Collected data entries
┏━━

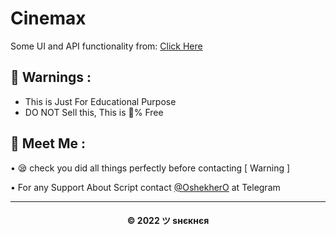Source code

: # Cinemax

Some UI and API functionality from: [Click Here](https://github.com/bimsina/Matinee-Flutter)

## 🚸 Warnings :

- This is Just For Educational Purpose
- DO NOT Sell this, This is 💯% Free

## 🤗 Meet Me :

• 😪 check you did all things perfectly before contacting [ Warning ] <br>

• For any Support About Script contact [@OshekherO](https://t.me/OshekherO) at Telegram <br>

---
<h4 align='center'>© 2022 ツ ѕнєкнєя</h4>

<!-- DO NOT REMOVE THIS CREDIT 🤬 🤬 -->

┗━━

Beginning with the first line of the records above, extract each line exactly through the line that holds "Warning ] <br>", both ends included. Omit pictures.

Source code

: # Cinemax

Some UI and API functionality from: [Click Here](https://github.com/bimsina/Matinee-Flutter)

## 🚸 Warnings :

- This is Just For Educational Purpose
- DO NOT Sell this, This is 💯% Free

## 🤗 Meet Me :

• 😪 check you did all things perfectly before contacting [ Warning ] <br>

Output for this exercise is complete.